Who is this I? It is neither the body nor the mind. If you remain as the Self, there is neither body nor mind. So what is this I ? Enquire into it and find out for yourself.
When you see the rope, what happens to the snake? Nothing happens
to it because there never was a snake. Similarly, when you remain as the Self,
there is a knowing that this I never had any existence.
All is the Self. You are not separate from the Self. All is
you. Your real state is the Self, and in that Self there is no body and no
mind. This is the truth, and you know it by being it. This ‘I am the body’ idea
is wrong. This false idea must go and the conviction ‘I am the Self’ should
come to the extent that it becomes constant.
At the moment this ‘I am the body’ idea seems very natural for
you. You should work towards the point where ‘I am the Self’ becomes natural to
you. It happens when the wrong idea of being the body goes, and when you stop
believing it to be true, it vanishes as darkness vanishes when the sun appears.
This life is all a dream, a dream within a dream within a dream.
We dream this world, we dream that we die and take birth in another body. And
in this birth we dream that we have dreams. All kinds of pleasures and
suffering alternate in these dreams, but a moment comes when waking up happens.
In this moment, which we call realising the Self, there is the understanding
that all the births, all the deaths, all the sufferings and all the pleasures
were unreal dreams that have finally come to an end.

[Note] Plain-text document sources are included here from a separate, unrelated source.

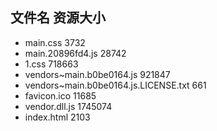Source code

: ##  文件名           资源大小
- main.css           3732
- main.20896fd4.js           28742
- 1.css           718663
- vendors~main.b0be0164.js           921847
- vendors~main.b0be0164.js.LICENSE.txt           661
- favicon.ico           11685
- vendor.dll.js           1745074
- index.html           2103

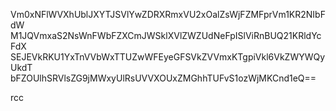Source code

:Vm0xNFlWVXhUblJXYTJSVlYwZDRXRmxVU2xOalZsWjFZMFprVm1KR2NIbFdW
M1JQVmxaS2NsWnFWbFZXCmJWSklXVlZWZUdNeFpISlViRnBUQ21KRldYcFdX
SEJEVkRKU1YxTnVVbWxTTUZwWFEyeGFSVkZVVmxKTgpiVkl6VkZWYWQyUkdT
bFZOUlhSRVlsZG9jMWxyUlRsUVVXOUxZMGhhTUFvS1ozWjMKCnd1eQ==

rcc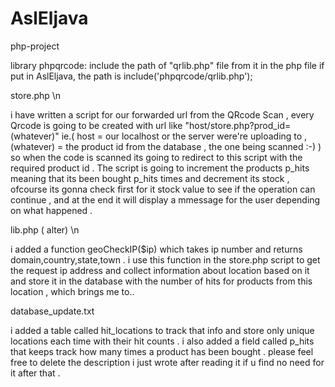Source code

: AslEljava
=========

php-project


library phpqrcode:
include the path of "qrlib.php" file from it in the php file
if put in AslEljava, the path is include('phpqrcode/qrlib.php');


store.php \n

i have written a script for our forwarded url from the QRcode Scan , every Qrcode is going to be created with url like "host/store.php?prod_id=(whatever)" ie.( host = our localhost or the server were're uploading to , (whatever) = the product id from the database , the one being scanned :-) ) so when the code is scanned its going to redirect to this script with the required product id . The script is going to increment the products p_hits meaning that its been bought p_hits times and decrement its stock , ofcourse its gonna check first for it stock value to see if the operation can continue , and at the end it will display a mmessage for the user depending on what happened .

lib.php ( alter) \n

i added a function geoCheckIP($ip) which takes ip number and returns domain,country,state,town .
i use this function in the store.php script to get the request ip address and collect information about location based on it and store it in the database with the number of hits for products from this location , which brings me to..


database_update.txt

i added a table called hit_locations to track that info and store only unique locations each time with their hit counts .
i also added a field called p_hits that keeps track how many times a product has been bought . please feel free to delete the description i just wrote after reading it if u find no need for it after that .
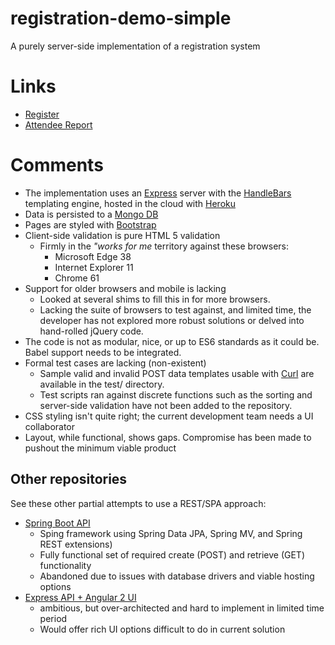 # registration-demo-simple
A purely server-side implementation of a registration system

# Links
  * [Register](https://young-eyrie-86802.herokuapp.com/)
  * [Attendee Report](https://young-eyrie-86802.herokuapp.com/report)

# Comments
 * The implementation uses an [Express](https://expressjs.com/) server with the [HandleBars](http://handlebarsjs.com/) templating engine, hosted in the cloud with [Heroku](https://dashboard.heroku.com)
 * Data is persisted to a [Mongo DB](https://www.mongodb.com/)
 * Pages are styled with [Bootstrap](https://getbootstrap.com/)
 * Client-side validation is pure HTML 5 validation
   * Firmly in the *"works for me* territory against these browsers:
     * Microsoft Edge 38
     * Internet Explorer 11
     * Chrome 61
  * Support for older browsers and mobile is lacking
    * Looked at several shims to fill this in for more browsers.
    * Lacking the suite of browsers to test against, and limited time, the developer has not explored more robust solutions or delved into hand-rolled jQuery code.
  * The code is not as modular, nice, or up to ES6 standards as it could be. Babel support needs to be integrated.
  * Formal test cases are lacking (non-existent)
    * Sample valid and invalid POST data templates usable with [Curl](https://curl.haxx.se/) are available in the test/ directory. 
    * Test scripts ran against discrete functions such as the sorting and server-side validation have not been added to the repository.
  * CSS styling isn't quite right; the current development team needs a UI collaborator
   * Layout, while functional, shows gaps. Compromise has been made to pushout the minimum viable product

## Other repositories
See these other partial attempts to use a REST/SPA approach:

  * [Spring Boot API](https://github.com/msuzio/registration-api)
    * Sping framework using Spring Data JPA, Spring MV, and Spring REST extensions)
    * Fully functional set of required create (POST) and retrieve (GET) functionality
    * Abandoned due to issues with database drivers and viable hosting options
  * [Express API + Angular 2 UI](https://github.com/msuzio/registration-demo)
    * ambitious, but over-architected and hard to implement in limited time period
    * Would offer rich UI options difficult to do in current solution
 
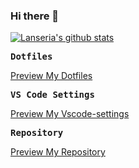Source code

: ### Hi there 👋

[![Lanseria's github stats](https://github-readme-stats.vercel.app/api?username=Lanseria)](https://github.com/anuraghazra/github-readme-stats)

<samp><b>Dotfiles</b></samp>

[Preview My Dotfiles](https://github.com/Lanseria/dotfiles)

<samp><b>VS Code Settings</b></samp>

[Preview My Vscode-settings](https://github.com/Lanseria/vscode-settings)

<samp><b>Repository</b></samp>

[Preview My Repository](https://github.com/Lanseria?tab=repositories)

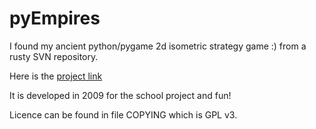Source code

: # pyEmpires

I found my ancient python/pygame 2d isometric strategy game :) from a rusty SVN repository.

Here is the [project link](http://pygame.org/project-pyEmpires-1193-2123.html)

It is developed in 2009 for the school project and fun!

Licence can be found in file COPYING which is GPL v3.
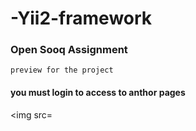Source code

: # -Yii2-framework


### Open Sooq Assignment


`preview for the project `


#### you must login to access to anthor pages
<img src=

Everyone has experienced dreams within dreams. One may dream
that one has woken up from a dream, but that waking up is still happening
within a dream. Our whole lives are dreams. When this dream life ends and a new
one begins, there is no knowledge that both dreams are happening in the
underlying dream of samsara.
Bhagavan Sri Ramana Maharishi has instructed us in Who Am I?
To see the whole world as a dream. When realisation comes, nothing will affect you
because you will have the firm knowledge that all manifestation is an unreal
dream.
The mind that we use for self-enquiry is the pure mind, the
sattvic mind. By using this sattvic mind we do self-enquiry to remove the
impure mind, which is rajas and tamas. If you keep on doing self-enquiry with
the sattvic mind, ultimately, this sattvic mind will be dissolved in the Self.